Among drug-induced cutaneous pseudolymphomas, both polyclonal [4] and monoclonal patterns [32] have been reported, while the recent development of an automated method called immunoscope allowing the accurate analysis of the diversity of T cell populations [33] has been used to show the oligoclonal nature of CD8 T cells infiltrating the cutaneous lesions of HIV-infected patients presenting with a cutaneous pseudotumoral disorder [19].

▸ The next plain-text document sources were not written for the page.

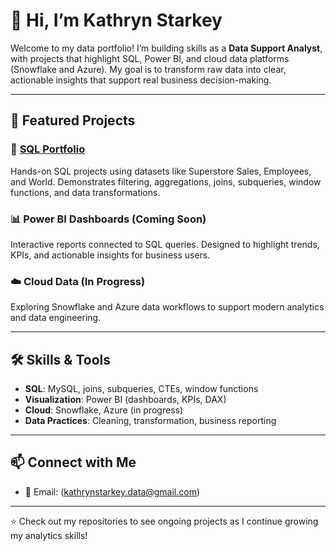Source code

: # 👋 Hi, I’m Kathryn Starkey  

Welcome to my data portfolio! I’m building skills as a **Data Support Analyst**, with projects that highlight SQL, Power BI, and cloud data platforms (Snowflake and Azure). My goal is to transform raw data into clear, actionable insights that support real business decision-making.  

---

## 🔎 Featured Projects  

### 📂 [SQL Portfolio](https://github.com/kattanalytics/MySQL)  
Hands-on SQL projects using datasets like Superstore Sales, Employees, and World. Demonstrates filtering, aggregations, joins, subqueries, window functions, and data transformations.  

### 📊 Power BI Dashboards (Coming Soon)  
Interactive reports connected to SQL queries. Designed to highlight trends, KPIs, and actionable insights for business users.  

### ☁️ Cloud Data (In Progress)  
Exploring Snowflake and Azure data workflows to support modern analytics and data engineering.  

---

## 🛠 Skills & Tools  
- **SQL**: MySQL, joins, subqueries, CTEs, window functions  
- **Visualization**: Power BI (dashboards, KPIs, DAX)  
- **Cloud**: Snowflake, Azure (in progress)  
- **Data Practices**: Cleaning, transformation, business reporting  

---

## 📫 Connect with Me  
- 📧 Email: (kathrynstarkey.data@gmail.com)  

---
⭐️ Check out my repositories to see ongoing projects as I continue growing my analytics skills!
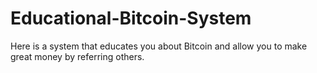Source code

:# Educational-Bitcoin-System
Here is a system that educates you about Bitcoin and allow you to make great money by referring others.
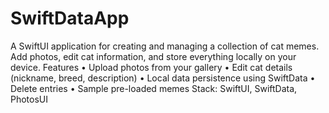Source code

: # SwiftDataApp
A SwiftUI application for creating and managing a collection of cat memes. Add photos, edit cat information, and store everything locally on your device.
Features
 • Upload photos from your gallery
 • Edit cat details (nickname, breed, description)
 • Local data persistence using SwiftData
 • Delete entries
 • Sample pre-loaded memes
Stack: SwiftUI, SwiftData, PhotosUI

The role of antigenic stimuli in CLI

The occurrence of CLI following special stimuli, such as cases occurring after the onset of drug therapy [4, 32], after vaccination [34] or during the course an infection with Borrelia, supports the hypothesis that at least some cases of CLI are causally related to an antigenic stimulation of cutaneous lymphocytes through the triggering of their specific receptor, i.e. the TCR in T cells and the surface immunoglobulins in B lymphocytes. However, demonstration of the involvement of an antigen-driven process in the skin-residing lymphocytic expansion has only rarely been provided. Thus, although the expression of membrane antigens indicating an activation in vivo of skin infiltrating T lymphocytes has been reported in drug-related pseudolymphomas [4], the fine specificity of cells infiltrating skin lesions has not been fully determined in this latter entity. Indeed, convincing results supporting the role of an antigenic stimulation in vivo in the pathogenesis of CLI have been recently provided in HIV-infected patients presenting with a severe CD8 lymphoinfiltrative disease involving the skin and the lymph nodes [19]. In vitro studies have shown evidence of the HIV-specific, HLA class I-restricted cytotoxic function of CD8 T cell lines derived from the lesional skin of these patients, strongly suggesting that HIV-derived peptides are involved in vivo in the expansion and in the activation of skin-homing CD8 T cells [19]. Interestingly, although more speculatively than in pseudolymphomas, the role of epigenetic events has also been advocated in the initial phase of cutaneous lymphoid malignancies such as mycosis fungoides (MF) [35]. Thus, the involvement of a superantigenic stimulation of Sezary cells has been raised by in vitro studies [36]. However, studies using RT-PCR-based methods for the analysis of the TCRBV repertoire in MF and Sezary syndrome (SS) did not find a biased representation of one or few BV segments [35]. Thus, it appears that the repertoire of BV segments used by Sezary cells reflects their frequency in normal CD4⁺ T cells, and that a unique antigenic or superantigenic stimulus does not underly the initial expansion phase of MF/SS.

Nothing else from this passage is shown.